Am nächsten Tag nimmt Billy die frühe Fähre in die Stadt. Charis arbeitet fieberhaft in ihrem Garten, gräbt den Frühlingskompost ein, versucht, alle Gedanken aus ihrem Kopf zu verbannen. Zenia bleibt den ganzen Tag im Bett.
Als Billy nach Einbruch der Dunkelheit zurückkommt, ist er betrunken. Er war auch früher schon betrunken, aber nie so sehr. Charis ist in der Küche und wäscht das Geschirr ab, das seit mehreren Tagen liegengeblieben ist. Sie fühlt sich schwerfällig, blockiert; in ihrem Kopf ist etwas, was einfach nicht deutlicher werden will. Egal wie angestrengt sie hinsieht, sie kann nicht hinter die Oberfläche der Dinge sehen. Sie ist blockiert, ausgeschlossen; sogar der Garten wollte sie heute nicht einlassen. Die Erde hat ihren Glanz verloren, sie ist nur noch eine Fläche Dreck, die Hühner sind mißmutig und struppig wie alte Staubwedel.

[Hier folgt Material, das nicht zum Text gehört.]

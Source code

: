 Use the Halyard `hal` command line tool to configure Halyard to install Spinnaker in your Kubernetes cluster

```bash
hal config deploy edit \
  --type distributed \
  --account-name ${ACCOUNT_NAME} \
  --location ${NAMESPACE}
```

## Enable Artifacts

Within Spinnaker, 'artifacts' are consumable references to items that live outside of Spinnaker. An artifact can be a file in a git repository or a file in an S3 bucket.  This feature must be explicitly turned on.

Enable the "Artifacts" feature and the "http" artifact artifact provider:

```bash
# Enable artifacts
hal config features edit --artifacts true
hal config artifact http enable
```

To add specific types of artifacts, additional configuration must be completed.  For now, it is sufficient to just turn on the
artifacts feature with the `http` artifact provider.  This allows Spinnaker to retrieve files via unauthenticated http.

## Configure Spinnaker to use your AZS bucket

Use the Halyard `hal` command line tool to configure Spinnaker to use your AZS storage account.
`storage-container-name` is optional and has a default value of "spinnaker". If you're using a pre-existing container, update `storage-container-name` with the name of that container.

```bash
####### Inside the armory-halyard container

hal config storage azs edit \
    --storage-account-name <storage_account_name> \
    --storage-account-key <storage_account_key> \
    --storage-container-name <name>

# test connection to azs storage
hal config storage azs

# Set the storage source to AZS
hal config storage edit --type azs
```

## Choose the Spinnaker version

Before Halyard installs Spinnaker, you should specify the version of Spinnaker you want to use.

Als Billy hereinkommt, dreht sie sich um, um ihn anzusehen, sagt aber nichts. Dann wendet sie sich wieder von ihm ab, wieder dem Geschirr zu.

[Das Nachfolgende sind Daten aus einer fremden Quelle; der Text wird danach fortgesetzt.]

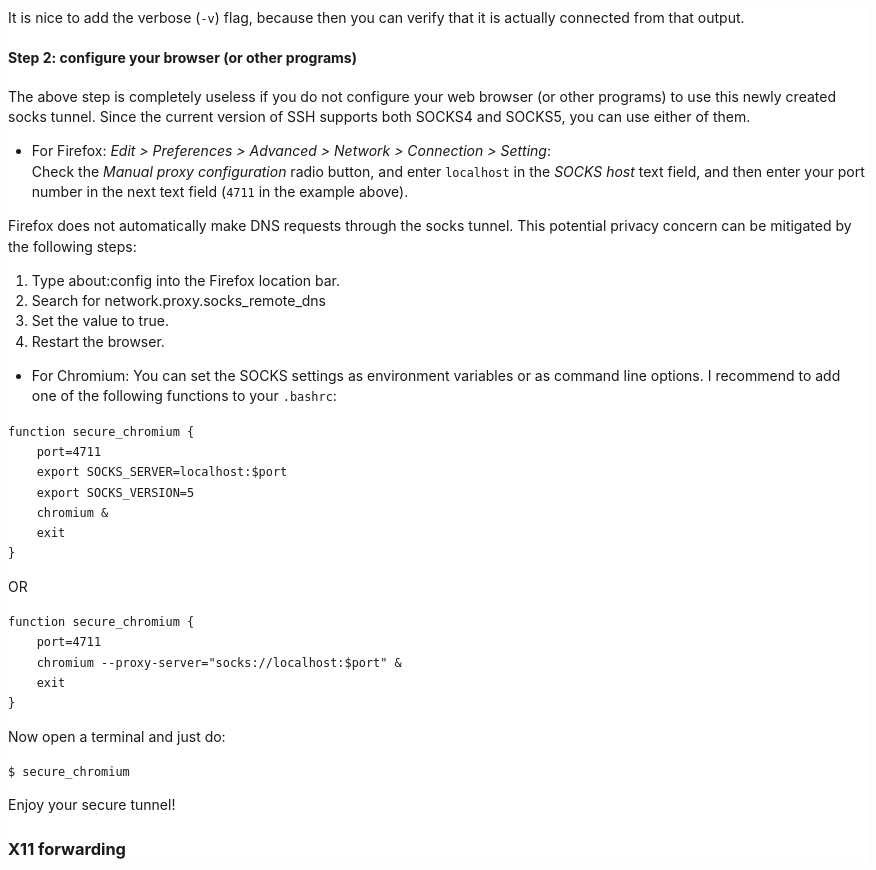 It is nice to add the verbose (`-v`) flag, because then you can verify that it is actually connected from that output.

#### Step 2: configure your browser (or other programs)

The above step is completely useless if you do not configure your web browser (or other programs) to use this newly created socks tunnel. Since the current version of SSH supports both SOCKS4 and SOCKS5, you can use either of them.

*   For Firefox: _Edit > Preferences > Advanced > Network > Connection > Setting_:  
    Check the _Manual proxy configuration_ radio button, and enter `localhost` in the _SOCKS host_ text field, and then enter your port number in the next text field (`4711` in the example above).

Firefox does not automatically make DNS requests through the socks tunnel. This potential privacy concern can be mitigated by the following steps:

1.  Type about:config into the Firefox location bar.
2.  Search for network.proxy.socks_remote_dns
3.  Set the value to true.
4.  Restart the browser.

*   For Chromium: You can set the SOCKS settings as environment variables or as command line options. I recommend to add one of the following functions to your `.bashrc`:

```
function secure_chromium {
    port=4711
    export SOCKS_SERVER=localhost:$port
    export SOCKS_VERSION=5
    chromium &
    exit
}

```

OR

```
function secure_chromium {
    port=4711
    chromium --proxy-server="socks://localhost:$port" &
    exit
}

```

Now open a terminal and just do:

```
$ secure_chromium

```

Enjoy your secure tunnel!

### X11 forwarding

Sie hört ihn gegen den Tisch stoßen; ein Stuhl kippt um. Dann sind seine Hände auf ihren Schultern. Er dreht sie um. Sie hofft, daß er sie küssen wird, ihr sagen wird, daß er seine Meinung geändert hat, daß alles wundervoll ist, aber statt dessen fängt er an, sie zu schütteln. Vor und zurück, langsam. »Du... bist... so... verdammt... blöd«, sagt er im Rhythmus des Schüttelns. »Du bist so verdammt dumm!« Seine Stimme klingt fast zärtlich.

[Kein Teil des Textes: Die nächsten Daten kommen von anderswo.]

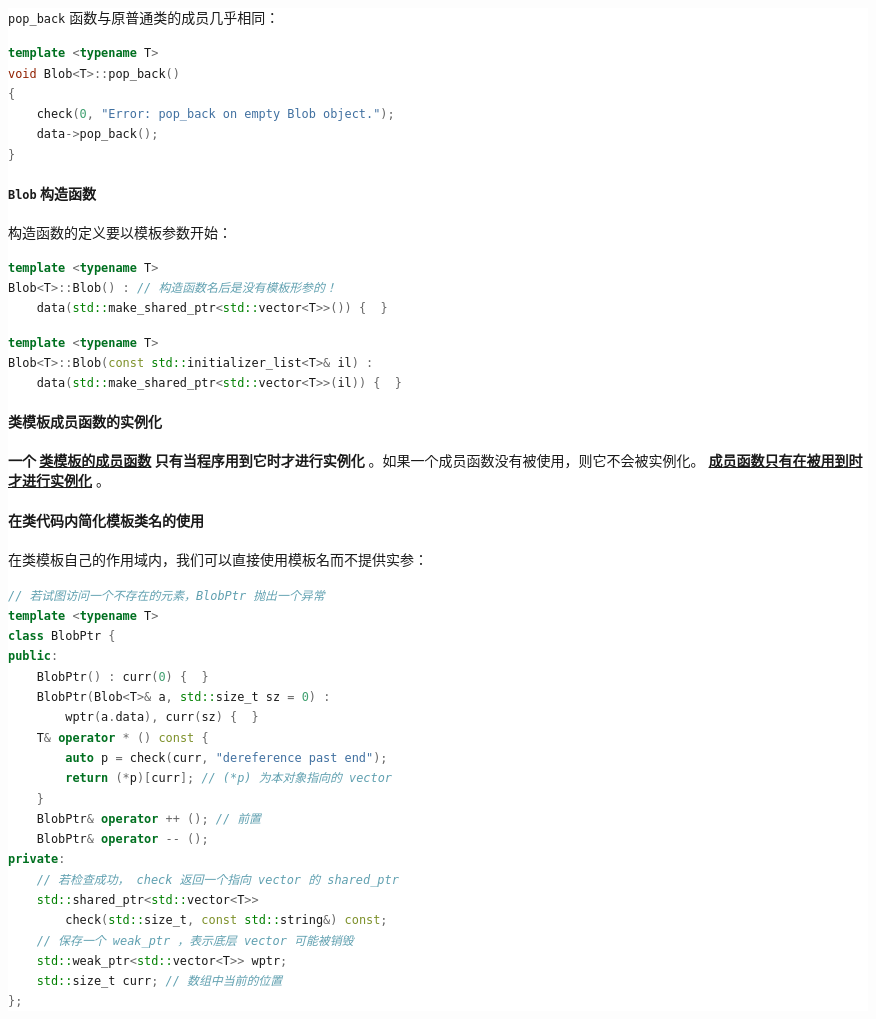 `pop_back` 函数与原普通类的成员几乎相同：

```C++
template <typename T>
void Blob<T>::pop_back()
{
    check(0, "Error: pop_back on empty Blob object.");
    data->pop_back();
}
```

#### `Blob` 构造函数

构造函数的定义要以模板参数开始：

```C++
template <typename T>
Blob<T>::Blob() : // 构造函数名后是没有模板形参的！
    data(std::make_shared_ptr<std::vector<T>>()) {  }
```

```C++
template <typename T>
Blob<T>::Blob(const std::initializer_list<T>& il) :
    data(std::make_shared_ptr<std::vector<T>>(il)) {  }
```

#### 类模板成员函数的实例化

**一个 <u>类模板的成员函数</u> 只有当程序用到它时才进行实例化** 。如果一个成员函数没有被使用，则它不会被实例化。 **<u>成员函数只有在被用到时才进行实例化</u>** 。

#### 在类代码内简化模板类名的使用

在类模板自己的作用域内，我们可以直接使用模板名而不提供实参：

```C++
// 若试图访问一个不存在的元素，BlobPtr 抛出一个异常
template <typename T>
class BlobPtr {
public:
    BlobPtr() : curr(0) {  }
    BlobPtr(Blob<T>& a, std::size_t sz = 0) :
        wptr(a.data), curr(sz) {  }
    T& operator * () const {
        auto p = check(curr, "dereference past end");
        return (*p)[curr]; // (*p) 为本对象指向的 vector
    }
    BlobPtr& operator ++ (); // 前置
    BlobPtr& operator -- ();
private:
    // 若检查成功， check 返回一个指向 vector 的 shared_ptr
    std::shared_ptr<std::vector<T>>
        check(std::size_t, const std::string&) const;
    // 保存一个 weak_ptr ，表示底层 vector 可能被销毁
    std::weak_ptr<std::vector<T>> wptr;
    std::size_t curr; // 数组中当前的位置
};
```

»Billy, tu das nicht«, sagt sie.
»Wieso nicht?« sagt er. »Wieso zum Teufel nicht? Ich kann tun, was ich will. Du bist ja sowieso zu blöd, um was zu merken.« Er löst eine Hand von ihrer Schulter und schlägt ihr ins Gesicht. »Wach endlich auf!« Er schlägt sie noch einmal, fester.
»Billy, hör auf!« sagt sie und versucht, bestimmt und trotzdem sanft zu klingen, versucht, nicht zu weinen.
»Niemand... befiehlt mir... was ich... tun soll.« Er macht einen Schritt zurück, reißt ein Bein hoch, rammt ihr das Knie in den Bauch. Er ist zu betrunken, um richtig zielen zu können, aber es tut weh.
»Du bringst es noch um!« Sie schreit jetzt. »Du bringst unser Baby um!«
Billy legt den Kopf auf ihre Schulter und fängt an zu weinen, heisere, erstickte Schluchzer, die sich anhören, als würden sie aus ihm herausgerissen. »Ich hab’s dir gesagt«, sagt er. »Ich hab’s dir gesagt, aber du wolltest ja nicht hören.«
»Was hast du mir gesagt?« sagt sie, während sie seine gelben Haare streichelt.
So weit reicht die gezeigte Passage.